Plain-text document sources:

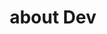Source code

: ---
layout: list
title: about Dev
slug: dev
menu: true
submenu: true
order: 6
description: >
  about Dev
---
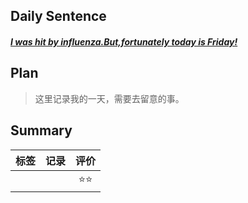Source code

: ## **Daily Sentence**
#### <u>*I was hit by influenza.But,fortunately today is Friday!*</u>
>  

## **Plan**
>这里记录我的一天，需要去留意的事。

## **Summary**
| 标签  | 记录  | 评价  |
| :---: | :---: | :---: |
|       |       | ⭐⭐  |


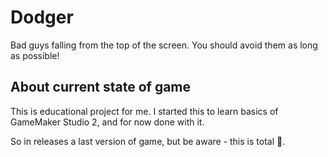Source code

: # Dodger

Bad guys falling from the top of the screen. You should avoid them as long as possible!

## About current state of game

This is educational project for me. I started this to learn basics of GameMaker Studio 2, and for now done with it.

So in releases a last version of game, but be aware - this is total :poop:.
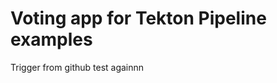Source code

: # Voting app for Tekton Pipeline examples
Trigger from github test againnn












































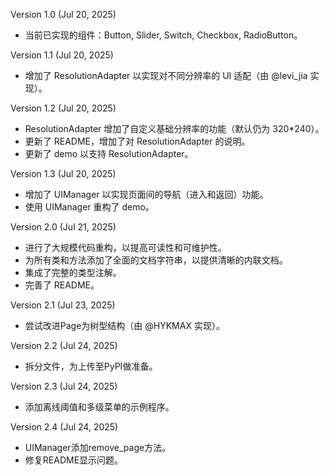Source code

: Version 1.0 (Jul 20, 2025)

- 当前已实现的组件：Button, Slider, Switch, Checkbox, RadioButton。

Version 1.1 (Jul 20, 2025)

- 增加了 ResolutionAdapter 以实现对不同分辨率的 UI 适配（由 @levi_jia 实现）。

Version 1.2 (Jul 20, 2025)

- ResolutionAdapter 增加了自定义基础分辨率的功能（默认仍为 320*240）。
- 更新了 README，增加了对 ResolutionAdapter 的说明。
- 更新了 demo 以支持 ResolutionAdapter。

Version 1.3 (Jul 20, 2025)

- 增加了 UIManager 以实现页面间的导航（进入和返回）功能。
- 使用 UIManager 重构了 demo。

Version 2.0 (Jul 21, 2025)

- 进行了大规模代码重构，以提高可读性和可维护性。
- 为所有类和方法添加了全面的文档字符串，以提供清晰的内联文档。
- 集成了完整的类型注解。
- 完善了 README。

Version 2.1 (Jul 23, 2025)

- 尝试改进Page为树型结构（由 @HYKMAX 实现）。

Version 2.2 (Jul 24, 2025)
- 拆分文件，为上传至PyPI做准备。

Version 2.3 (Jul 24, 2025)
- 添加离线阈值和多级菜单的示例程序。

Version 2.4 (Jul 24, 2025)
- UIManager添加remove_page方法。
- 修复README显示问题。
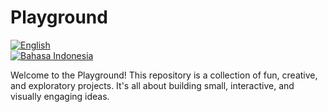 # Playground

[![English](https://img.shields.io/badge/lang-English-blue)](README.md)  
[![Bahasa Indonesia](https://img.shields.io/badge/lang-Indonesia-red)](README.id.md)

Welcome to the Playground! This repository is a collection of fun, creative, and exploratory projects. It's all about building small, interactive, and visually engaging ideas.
...
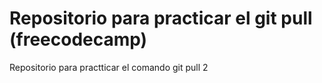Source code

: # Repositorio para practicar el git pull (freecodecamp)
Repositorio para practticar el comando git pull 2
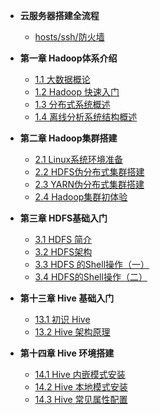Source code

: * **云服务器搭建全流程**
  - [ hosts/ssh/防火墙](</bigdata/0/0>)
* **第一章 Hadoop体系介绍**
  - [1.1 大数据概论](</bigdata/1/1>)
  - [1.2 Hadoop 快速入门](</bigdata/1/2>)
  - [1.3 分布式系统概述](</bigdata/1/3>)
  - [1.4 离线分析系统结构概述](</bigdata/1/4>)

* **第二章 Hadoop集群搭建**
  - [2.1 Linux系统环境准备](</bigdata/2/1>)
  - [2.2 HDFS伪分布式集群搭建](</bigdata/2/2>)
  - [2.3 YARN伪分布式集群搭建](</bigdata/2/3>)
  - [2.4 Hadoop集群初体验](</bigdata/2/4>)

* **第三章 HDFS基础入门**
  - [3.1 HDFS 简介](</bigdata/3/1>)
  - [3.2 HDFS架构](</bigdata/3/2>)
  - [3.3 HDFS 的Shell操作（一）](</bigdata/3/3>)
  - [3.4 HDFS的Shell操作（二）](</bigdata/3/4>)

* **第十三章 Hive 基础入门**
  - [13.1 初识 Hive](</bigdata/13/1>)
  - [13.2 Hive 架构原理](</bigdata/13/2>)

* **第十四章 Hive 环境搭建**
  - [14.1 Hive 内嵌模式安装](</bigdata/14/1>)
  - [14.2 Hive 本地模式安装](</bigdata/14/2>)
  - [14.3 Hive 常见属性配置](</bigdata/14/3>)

### Task goal
Going by the entries above, repeat exactly the lines that start at the line with "- 当前已实现的组件：Button, Slider, Switch, Checkbox, RadioButton。" and go on through the line with "# Playground". Pictures are not part of the copy.

### Answer section
- 当前已实现的组件：Button, Slider, Switch, Checkbox, RadioButton。

Version 1.1 (Jul 20, 2025)

- 增加了 ResolutionAdapter 以实现对不同分辨率的 UI 适配（由 @levi_jia 实现）。

Version 1.2 (Jul 20, 2025)

- ResolutionAdapter 增加了自定义基础分辨率的功能（默认仍为 320*240）。
- 更新了 README，增加了对 ResolutionAdapter 的说明。
- 更新了 demo 以支持 ResolutionAdapter。

Version 1.3 (Jul 20, 2025)

- 增加了 UIManager 以实现页面间的导航（进入和返回）功能。
- 使用 UIManager 重构了 demo。

Version 2.0 (Jul 21, 2025)

- 进行了大规模代码重构，以提高可读性和可维护性。
- 为所有类和方法添加了全面的文档字符串，以提供清晰的内联文档。
- 集成了完整的类型注解。
- 完善了 README。

Version 2.1 (Jul 23, 2025)

- 尝试改进Page为树型结构（由 @HYKMAX 实现）。

Version 2.2 (Jul 24, 2025)
- 拆分文件，为上传至PyPI做准备。

Version 2.3 (Jul 24, 2025)
- 添加离线阈值和多级菜单的示例程序。

Version 2.4 (Jul 24, 2025)
- UIManager添加remove_page方法。
- 修复README显示问题。
 # Playground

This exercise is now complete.